[Supplied records]

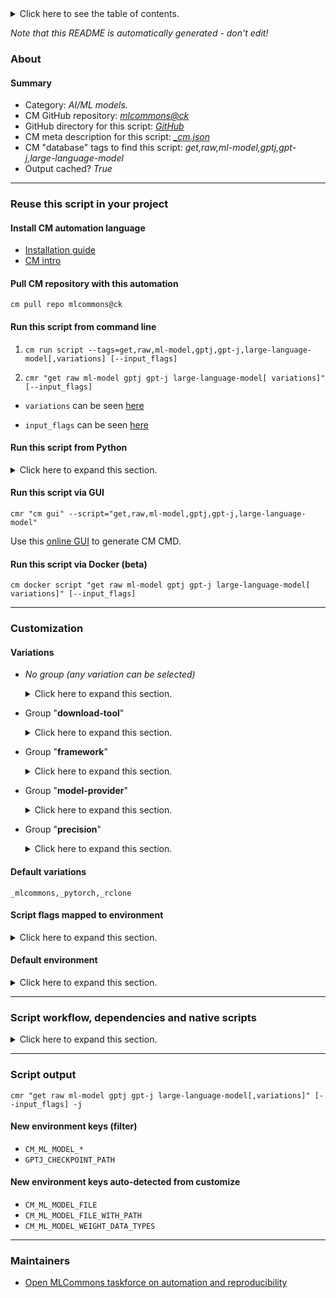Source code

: <details>
<summary>Click here to see the table of contents.</summary>

* [About](#about)
* [Summary](#summary)
* [Reuse this script in your project](#reuse-this-script-in-your-project)
  * [ Install CM automation language](#install-cm-automation-language)
  * [ Check CM script flags](#check-cm-script-flags)
  * [ Run this script from command line](#run-this-script-from-command-line)
  * [ Run this script from Python](#run-this-script-from-python)
  * [ Run this script via GUI](#run-this-script-via-gui)
  * [ Run this script via Docker (beta)](#run-this-script-via-docker-(beta))
* [Customization](#customization)
  * [ Variations](#variations)
  * [ Script flags mapped to environment](#script-flags-mapped-to-environment)
  * [ Default environment](#default-environment)
* [Script workflow, dependencies and native scripts](#script-workflow-dependencies-and-native-scripts)
* [Script output](#script-output)
* [New environment keys (filter)](#new-environment-keys-(filter))
* [New environment keys auto-detected from customize](#new-environment-keys-auto-detected-from-customize)
* [Maintainers](#maintainers)

</details>

*Note that this README is automatically generated - don't edit!*

### About

#### Summary

* Category: *AI/ML models.*
* CM GitHub repository: *[mlcommons@ck](https://github.com/mlcommons/ck/tree/master/cm-mlops)*
* GitHub directory for this script: *[GitHub](https://github.com/mlcommons/ck/tree/master/cm-mlops/script/get-ml-model-gptj)*
* CM meta description for this script: *[_cm.json](_cm.json)*
* CM "database" tags to find this script: *get,raw,ml-model,gptj,gpt-j,large-language-model*
* Output cached? *True*
___
### Reuse this script in your project

#### Install CM automation language

* [Installation guide](https://github.com/mlcommons/ck/blob/master/docs/installation.md)
* [CM intro](https://doi.org/10.5281/zenodo.8105339)

#### Pull CM repository with this automation

```cm pull repo mlcommons@ck```


#### Run this script from command line

1. `cm run script --tags=get,raw,ml-model,gptj,gpt-j,large-language-model[,variations] [--input_flags]`

2. `cmr "get raw ml-model gptj gpt-j large-language-model[ variations]" [--input_flags]`

* `variations` can be seen [here](#variations)

* `input_flags` can be seen [here](#script-flags-mapped-to-environment)

#### Run this script from Python

<details>
<summary>Click here to expand this section.</summary>

```python

import cmind

r = cmind.access({'action':'run'
                  'automation':'script',
                  'tags':'get,raw,ml-model,gptj,gpt-j,large-language-model'
                  'out':'con',
                  ...
                  (other input keys for this script)
                  ...
                 })

if r['return']>0:
    print (r['error'])

```

</details>


#### Run this script via GUI

```cmr "cm gui" --script="get,raw,ml-model,gptj,gpt-j,large-language-model"```

Use this [online GUI](https://cKnowledge.org/cm-gui/?tags=get,raw,ml-model,gptj,gpt-j,large-language-model) to generate CM CMD.

#### Run this script via Docker (beta)

`cm docker script "get raw ml-model gptj gpt-j large-language-model[ variations]" [--input_flags]`

___
### Customization


#### Variations

  * *No group (any variation can be selected)*
    <details>
    <summary>Click here to expand this section.</summary>

    * `_batch_size.#`
      - Environment variables:
        - *CM_ML_MODEL_BATCH_SIZE*: `#`
      - Workflow:
    * `_pytorch,fp32`
      - Environment variables:
        - *CM_DOWNLOAD_EXTRA_OPTIONS*: ` --output-document checkpoint.zip`
        - *CM_UNZIP*: `yes`
        - *CM_DOWNLOAD_CHECKSUM_NOT_USED*: `e677e28aaf03da84584bb3073b7ee315`
        - *CM_PACKAGE_URL*: `https://cloud.mlcommons.org/index.php/s/QAZ2oM94MkFtbQx/download`
        - *CM_RCLONE_CONFIG_CMD*: `rclone config create mlc-inference s3 provider=Cloudflare access_key_id=f65ba5eef400db161ea49967de89f47b secret_access_key=fbea333914c292b854f14d3fe232bad6c5407bf0ab1bebf78833c2b359bdfd2b endpoint=https://c2686074cb2caf5cbaf6d134bdba8b47.r2.cloudflarestorage.com`
        - *CM_RCLONE_URL*: `mlc-inference:mlcommons-inference-wg-public/gpt-j`
      - Workflow:
    * `_pytorch,fp32,wget`
      - Workflow:
    * `_pytorch,int4,intel`
      - Workflow:
    * `_pytorch,int8,intel`
      - Workflow:
    * `_pytorch,intel`
      - Environment variables:
        - *CM_GPTJ_INTEL_MODEL*: `yes`
      - Workflow:
        1. ***Read "deps" on other CM scripts***
           * get,mlperf,inference,results
             - CM script: [get-mlperf-inference-results](https://github.com/mlcommons/ck/tree/master/cm-mlops/script/get-mlperf-inference-results)
             - CM script: [get-mlperf-inference-results-dir](https://github.com/mlcommons/ck/tree/master/cm-mlops/script/get-mlperf-inference-results-dir)
           * get,ml-model,gpt-j,_fp32,_pytorch
             - CM script: [get-ml-model-gptj](https://github.com/mlcommons/ck/tree/master/cm-mlops/script/get-ml-model-gptj)
           * get,conda,_name.gptj-pt
             - CM script: [get-conda](https://github.com/mlcommons/ck/tree/master/cm-mlops/script/get-conda)
           * get,python,_conda.gptj-pt
             - CM script: [get-python3](https://github.com/mlcommons/ck/tree/master/cm-mlops/script/get-python3)
           * get,generic,conda-package,_package.intel-openmp,_source.intel
             * CM names: `--adr.['conda-package', 'intel-openmp']...`
             - CM script: [install-generic-conda-package](https://github.com/mlcommons/ck/tree/master/cm-mlops/script/install-generic-conda-package)
           * get,generic,conda-package,_package.jemalloc,_source.conda-forge
             * CM names: `--adr.['conda-package', 'jemalloc']...`
             - CM script: [install-generic-conda-package](https://github.com/mlcommons/ck/tree/master/cm-mlops/script/install-generic-conda-package)
           * install,ipex,from.src,_for-intel-mlperf-inference-v3.1-gptj
             - CM script: [install-ipex-from-src](https://github.com/mlcommons/ck/tree/master/cm-mlops/script/install-ipex-from-src)
           * get,dataset,cnndm,_calibration
             - CM script: [get-dataset-cnndm](https://github.com/mlcommons/ck/tree/master/cm-mlops/script/get-dataset-cnndm)

    </details>


  * Group "**download-tool**"
    <details>
    <summary>Click here to expand this section.</summary>

    * **`_rclone`** (default)
      - Environment variables:
        - *CM_DOWNLOAD_FILENAME*: `checkpoint`
        - *CM_DOWNLOAD_URL*: `<<<CM_RCLONE_URL>>>`
      - Workflow:
    * `_wget`
      - Environment variables:
        - *CM_DOWNLOAD_URL*: `<<<CM_PACKAGE_URL>>>`
        - *CM_DOWNLOAD_FILENAME*: `checkpoint.zip`
      - Workflow:

    </details>


  * Group "**framework**"
    <details>
    <summary>Click here to expand this section.</summary>

    * **`_pytorch`** (default)
      - Environment variables:
        - *CM_ML_MODEL_DATA_LAYOUT*: `NCHW`
        - *CM_ML_MODEL_FRAMEWORK*: `pytorch`
        - *CM_ML_STARTING_WEIGHTS_FILENAME*: `<<<CM_PACKAGE_URL>>>`
      - Workflow:

    </details>


  * Group "**model-provider**"
    <details>
    <summary>Click here to expand this section.</summary>

    * `_intel`
      - Workflow:
    * **`_mlcommons`** (default)
      - Workflow:

    </details>


  * Group "**precision**"
    <details>
    <summary>Click here to expand this section.</summary>

    * `_fp32`
      - Environment variables:
        - *CM_ML_MODEL_INPUT_DATA_TYPES*: `fp32`
        - *CM_ML_MODEL_PRECISION*: `fp32`
        - *CM_ML_MODEL_WEIGHT_DATA_TYPES*: `fp32`
      - Workflow:
    * `_int4`
      - Environment variables:
        - *CM_ML_MODEL_INPUT_DATA_TYPES*: `int4`
        - *CM_ML_MODEL_WEIGHT_DATA_TYPES*: `int4`
      - Workflow:
    * `_int8`
      - Environment variables:
        - *CM_ML_MODEL_INPUT_DATA_TYPES*: `int8`
        - *CM_ML_MODEL_PRECISION*: `int8`
        - *CM_ML_MODEL_WEIGHT_DATA_TYPES*: `int8`
      - Workflow:
    * `_uint8`
      - Environment variables:
        - *CM_ML_MODEL_INPUT_DATA_TYPES*: `uint8`
        - *CM_ML_MODEL_PRECISION*: `uint8`
        - *CM_ML_MODEL_WEIGHT_DATA_TYPES*: `uint8`
      - Workflow:

    </details>


#### Default variations

`_mlcommons,_pytorch,_rclone`

#### Script flags mapped to environment
<details>
<summary>Click here to expand this section.</summary>

* `--checkpoint=value`  &rarr;  `GPTJ_CHECKPOINT_PATH=value`

**Above CLI flags can be used in the Python CM API as follows:**

```python
r=cm.access({... , "checkpoint":...}
```

</details>

#### Default environment

<details>
<summary>Click here to expand this section.</summary>

These keys can be updated via `--env.KEY=VALUE` or `env` dictionary in `@input.json` or using script flags.


</details>

___
### Script workflow, dependencies and native scripts

<details>
<summary>Click here to expand this section.</summary>

  1. Read "deps" on other CM scripts from [meta](https://github.com/mlcommons/ck/tree/master/cm-mlops/script/get-ml-model-gptj/_cm.json)
  1. ***Run "preprocess" function from [customize.py](https://github.com/mlcommons/ck/tree/master/cm-mlops/script/get-ml-model-gptj/customize.py)***
  1. ***Read "prehook_deps" on other CM scripts from [meta](https://github.com/mlcommons/ck/tree/master/cm-mlops/script/get-ml-model-gptj/_cm.json)***
     * download-and-extract
       * `if (CM_TMP_REQUIRE_DOWNLOAD  == yes)`
       * CM names: `--adr.['dae']...`
       - CM script: [download-and-extract](https://github.com/mlcommons/ck/tree/master/cm-mlops/script/download-and-extract)
  1. ***Run native script if exists***
     * [run-int4-calibration.sh](https://github.com/mlcommons/ck/tree/master/cm-mlops/script/get-ml-model-gptj/run-int4-calibration.sh)
     * [run-intel.sh](https://github.com/mlcommons/ck/tree/master/cm-mlops/script/get-ml-model-gptj/run-intel.sh)
  1. Read "posthook_deps" on other CM scripts from [meta](https://github.com/mlcommons/ck/tree/master/cm-mlops/script/get-ml-model-gptj/_cm.json)
  1. ***Run "postrocess" function from [customize.py](https://github.com/mlcommons/ck/tree/master/cm-mlops/script/get-ml-model-gptj/customize.py)***
  1. Read "post_deps" on other CM scripts from [meta](https://github.com/mlcommons/ck/tree/master/cm-mlops/script/get-ml-model-gptj/_cm.json)
</details>

___
### Script output
`cmr "get raw ml-model gptj gpt-j large-language-model[,variations]" [--input_flags] -j`
#### New environment keys (filter)

* `CM_ML_MODEL_*`
* `GPTJ_CHECKPOINT_PATH`
#### New environment keys auto-detected from customize

* `CM_ML_MODEL_FILE`
* `CM_ML_MODEL_FILE_WITH_PATH`
* `CM_ML_MODEL_WEIGHT_DATA_TYPES`
___
### Maintainers

* [Open MLCommons taskforce on automation and reproducibility](https://github.com/mlcommons/ck/blob/master/docs/taskforce.md)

[/Supplied records]

Return only the lines running from the start of the entries above to the line that contains "script via GUI](#run-this-script-via-gui)", inclusive, and omit every picture.

Source code

: <details>
<summary>Click here to see the table of contents.</summary>

* [About](#about)
* [Summary](#summary)
* [Reuse this script in your project](#reuse-this-script-in-your-project)
  * [ Install CM automation language](#install-cm-automation-language)
  * [ Check CM script flags](#check-cm-script-flags)
  * [ Run this script from command line](#run-this-script-from-command-line)
  * [ Run this script from Python](#run-this-script-from-python)
  * [ Run this script via GUI](#run-this-script-via-gui)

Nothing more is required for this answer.